═══ Data under study ═══

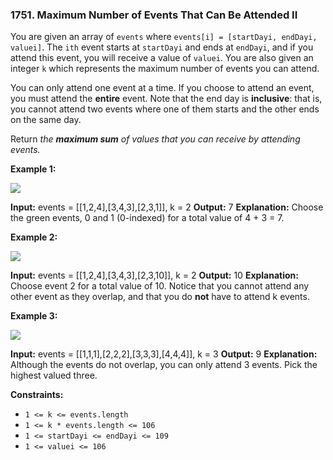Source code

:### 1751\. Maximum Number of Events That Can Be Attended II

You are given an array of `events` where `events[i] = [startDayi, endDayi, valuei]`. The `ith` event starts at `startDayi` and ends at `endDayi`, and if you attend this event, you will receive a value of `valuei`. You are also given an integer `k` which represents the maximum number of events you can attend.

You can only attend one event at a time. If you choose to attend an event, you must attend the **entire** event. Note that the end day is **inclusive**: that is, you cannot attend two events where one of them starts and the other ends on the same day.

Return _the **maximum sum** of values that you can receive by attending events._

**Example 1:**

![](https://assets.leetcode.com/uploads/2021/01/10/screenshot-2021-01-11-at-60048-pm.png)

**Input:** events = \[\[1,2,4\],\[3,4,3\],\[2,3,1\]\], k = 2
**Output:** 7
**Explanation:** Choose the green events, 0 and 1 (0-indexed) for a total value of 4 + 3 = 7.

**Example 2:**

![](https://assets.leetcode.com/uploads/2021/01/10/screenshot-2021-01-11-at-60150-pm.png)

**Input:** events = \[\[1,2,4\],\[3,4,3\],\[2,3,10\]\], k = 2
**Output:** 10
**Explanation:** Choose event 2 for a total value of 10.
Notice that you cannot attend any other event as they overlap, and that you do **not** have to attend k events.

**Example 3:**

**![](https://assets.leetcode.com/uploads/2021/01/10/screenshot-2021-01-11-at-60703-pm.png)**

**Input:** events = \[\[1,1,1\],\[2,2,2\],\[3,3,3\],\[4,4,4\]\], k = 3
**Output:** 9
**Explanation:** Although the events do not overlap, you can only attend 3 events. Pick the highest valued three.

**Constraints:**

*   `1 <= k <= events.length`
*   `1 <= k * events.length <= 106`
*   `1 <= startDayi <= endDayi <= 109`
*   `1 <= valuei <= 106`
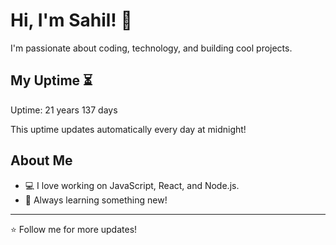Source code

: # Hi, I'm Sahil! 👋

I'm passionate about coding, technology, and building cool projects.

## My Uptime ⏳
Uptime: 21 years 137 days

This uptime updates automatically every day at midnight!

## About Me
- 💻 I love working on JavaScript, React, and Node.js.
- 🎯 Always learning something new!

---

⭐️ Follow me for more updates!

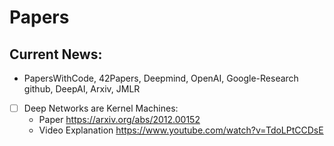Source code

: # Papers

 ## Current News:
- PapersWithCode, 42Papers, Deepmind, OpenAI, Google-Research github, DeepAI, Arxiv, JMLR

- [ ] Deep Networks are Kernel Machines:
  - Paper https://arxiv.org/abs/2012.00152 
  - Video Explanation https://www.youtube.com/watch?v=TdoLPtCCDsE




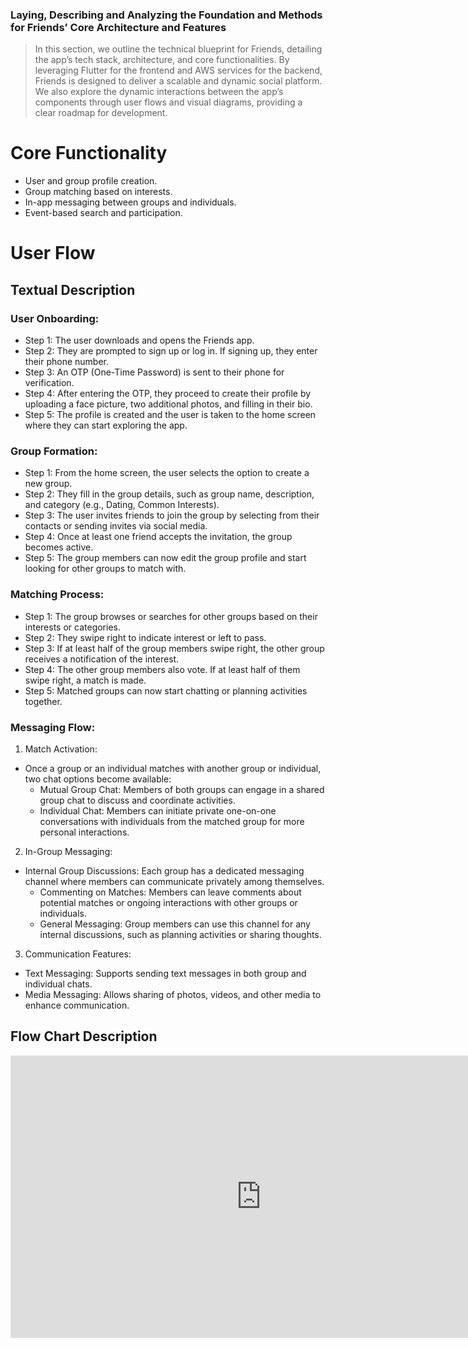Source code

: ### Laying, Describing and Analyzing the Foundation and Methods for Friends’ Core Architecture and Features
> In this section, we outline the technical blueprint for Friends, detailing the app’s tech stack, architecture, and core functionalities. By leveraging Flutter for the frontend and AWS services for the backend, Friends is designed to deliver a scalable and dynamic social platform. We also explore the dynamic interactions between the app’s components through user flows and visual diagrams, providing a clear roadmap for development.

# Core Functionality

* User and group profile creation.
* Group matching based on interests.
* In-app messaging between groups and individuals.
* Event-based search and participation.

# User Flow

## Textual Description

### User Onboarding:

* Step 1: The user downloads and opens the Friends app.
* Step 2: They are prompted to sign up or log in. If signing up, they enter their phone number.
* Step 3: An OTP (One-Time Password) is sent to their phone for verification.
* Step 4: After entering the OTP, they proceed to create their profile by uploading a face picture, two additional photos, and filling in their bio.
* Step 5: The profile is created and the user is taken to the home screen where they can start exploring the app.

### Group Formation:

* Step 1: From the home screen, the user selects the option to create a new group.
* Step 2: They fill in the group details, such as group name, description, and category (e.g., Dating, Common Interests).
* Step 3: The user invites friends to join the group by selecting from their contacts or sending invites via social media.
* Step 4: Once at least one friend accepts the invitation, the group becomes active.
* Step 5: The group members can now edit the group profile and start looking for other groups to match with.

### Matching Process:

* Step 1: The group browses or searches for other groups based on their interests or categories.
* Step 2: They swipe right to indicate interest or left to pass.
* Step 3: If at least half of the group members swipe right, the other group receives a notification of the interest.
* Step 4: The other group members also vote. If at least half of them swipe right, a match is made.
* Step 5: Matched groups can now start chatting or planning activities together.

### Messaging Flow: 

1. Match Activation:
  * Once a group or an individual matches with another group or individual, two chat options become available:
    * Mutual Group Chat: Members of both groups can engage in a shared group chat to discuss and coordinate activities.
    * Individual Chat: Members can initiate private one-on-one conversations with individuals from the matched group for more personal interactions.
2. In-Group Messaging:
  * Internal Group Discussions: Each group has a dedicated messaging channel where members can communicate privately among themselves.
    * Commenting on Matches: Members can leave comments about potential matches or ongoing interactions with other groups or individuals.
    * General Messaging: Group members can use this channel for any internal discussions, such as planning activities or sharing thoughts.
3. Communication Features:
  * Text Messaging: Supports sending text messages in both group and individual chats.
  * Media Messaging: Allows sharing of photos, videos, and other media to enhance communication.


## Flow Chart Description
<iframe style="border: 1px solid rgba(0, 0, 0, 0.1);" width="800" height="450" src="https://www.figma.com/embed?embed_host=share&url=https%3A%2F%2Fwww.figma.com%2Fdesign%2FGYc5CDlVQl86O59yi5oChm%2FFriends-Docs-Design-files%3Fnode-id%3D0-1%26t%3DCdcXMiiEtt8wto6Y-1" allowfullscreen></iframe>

═══
═══ Data under study ═══

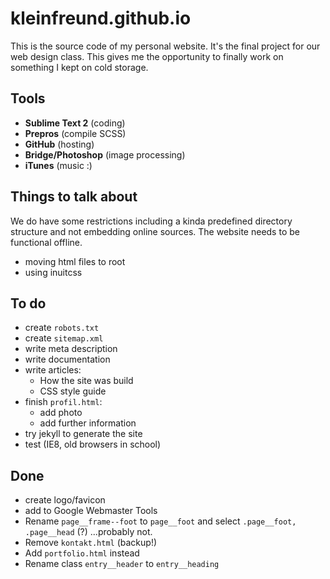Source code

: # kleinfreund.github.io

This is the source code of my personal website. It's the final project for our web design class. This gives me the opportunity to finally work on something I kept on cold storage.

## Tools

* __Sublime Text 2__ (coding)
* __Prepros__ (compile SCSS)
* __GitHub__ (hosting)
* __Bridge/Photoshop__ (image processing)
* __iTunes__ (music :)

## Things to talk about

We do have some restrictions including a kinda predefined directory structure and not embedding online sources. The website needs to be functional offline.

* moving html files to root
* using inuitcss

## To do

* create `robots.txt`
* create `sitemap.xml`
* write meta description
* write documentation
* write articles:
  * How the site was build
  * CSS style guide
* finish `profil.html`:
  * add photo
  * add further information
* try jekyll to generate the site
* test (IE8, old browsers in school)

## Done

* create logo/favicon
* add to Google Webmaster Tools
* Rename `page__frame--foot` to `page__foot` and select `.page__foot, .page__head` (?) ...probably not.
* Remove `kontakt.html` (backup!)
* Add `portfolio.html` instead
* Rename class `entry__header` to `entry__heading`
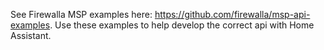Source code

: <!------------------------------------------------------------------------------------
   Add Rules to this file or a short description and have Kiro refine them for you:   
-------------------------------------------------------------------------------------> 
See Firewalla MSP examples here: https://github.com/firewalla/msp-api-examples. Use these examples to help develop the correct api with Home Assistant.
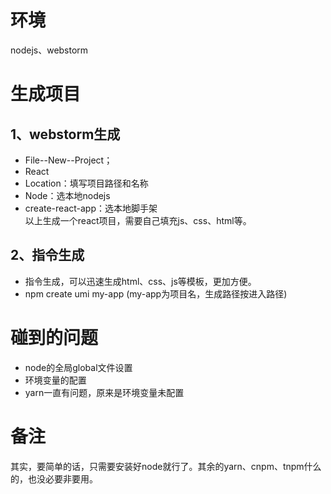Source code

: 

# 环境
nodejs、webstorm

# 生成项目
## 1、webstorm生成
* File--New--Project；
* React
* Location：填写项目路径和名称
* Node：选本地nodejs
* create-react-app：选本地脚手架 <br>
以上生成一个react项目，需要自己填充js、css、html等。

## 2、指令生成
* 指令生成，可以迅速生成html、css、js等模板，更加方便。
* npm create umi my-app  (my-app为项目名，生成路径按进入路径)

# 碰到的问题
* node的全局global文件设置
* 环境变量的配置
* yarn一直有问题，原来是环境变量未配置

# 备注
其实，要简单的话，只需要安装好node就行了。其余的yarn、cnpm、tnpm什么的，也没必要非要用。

═══
═══ Data under study ═══

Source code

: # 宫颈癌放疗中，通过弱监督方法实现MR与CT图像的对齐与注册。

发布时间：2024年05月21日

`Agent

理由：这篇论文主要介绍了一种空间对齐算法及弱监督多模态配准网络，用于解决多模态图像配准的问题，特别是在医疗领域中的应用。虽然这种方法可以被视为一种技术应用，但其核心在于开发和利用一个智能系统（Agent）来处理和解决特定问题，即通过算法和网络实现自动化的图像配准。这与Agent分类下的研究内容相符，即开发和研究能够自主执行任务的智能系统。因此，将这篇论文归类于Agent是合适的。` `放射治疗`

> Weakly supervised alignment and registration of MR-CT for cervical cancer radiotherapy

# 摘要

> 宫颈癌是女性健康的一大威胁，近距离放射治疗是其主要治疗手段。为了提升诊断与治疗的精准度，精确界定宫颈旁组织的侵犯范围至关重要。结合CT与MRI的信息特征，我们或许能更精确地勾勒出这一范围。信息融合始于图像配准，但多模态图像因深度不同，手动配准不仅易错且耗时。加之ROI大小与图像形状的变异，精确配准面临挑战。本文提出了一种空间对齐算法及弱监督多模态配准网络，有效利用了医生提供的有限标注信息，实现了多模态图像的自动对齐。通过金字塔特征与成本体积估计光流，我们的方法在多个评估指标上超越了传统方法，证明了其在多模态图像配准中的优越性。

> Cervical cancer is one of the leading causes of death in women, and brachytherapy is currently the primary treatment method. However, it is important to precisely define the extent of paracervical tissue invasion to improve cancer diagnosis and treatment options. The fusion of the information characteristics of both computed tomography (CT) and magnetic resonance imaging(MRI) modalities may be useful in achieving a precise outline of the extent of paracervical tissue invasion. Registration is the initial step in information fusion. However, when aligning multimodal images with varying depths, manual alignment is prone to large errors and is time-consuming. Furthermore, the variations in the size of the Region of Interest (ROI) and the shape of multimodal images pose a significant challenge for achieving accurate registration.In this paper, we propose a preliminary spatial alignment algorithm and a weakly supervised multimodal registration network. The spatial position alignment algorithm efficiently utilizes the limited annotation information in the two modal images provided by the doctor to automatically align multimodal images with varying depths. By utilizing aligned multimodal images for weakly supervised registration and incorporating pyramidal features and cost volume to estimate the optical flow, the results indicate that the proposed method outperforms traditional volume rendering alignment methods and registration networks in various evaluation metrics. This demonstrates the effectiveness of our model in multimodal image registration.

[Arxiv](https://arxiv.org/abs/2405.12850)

═══

Where the data above reaches the line holding "## 1、webstorm生成", begin printing, and stop after the line holding "其实，要简单的话，只需要安装". Each line must be reproduced exactly, with nothing else added.

## 1、webstorm生成
* File--New--Project；
* React
* Location：填写项目路径和名称
* Node：选本地nodejs
* create-react-app：选本地脚手架 <br>
以上生成一个react项目，需要自己填充js、css、html等。

## 2、指令生成
* 指令生成，可以迅速生成html、css、js等模板，更加方便。
* npm create umi my-app  (my-app为项目名，生成路径按进入路径)

# 碰到的问题
* node的全局global文件设置
* 环境变量的配置
* yarn一直有问题，原来是环境变量未配置

# 备注
其实，要简单的话，只需要安装好node就行了。其余的yarn、cnpm、tnpm什么的，也没必要非要用。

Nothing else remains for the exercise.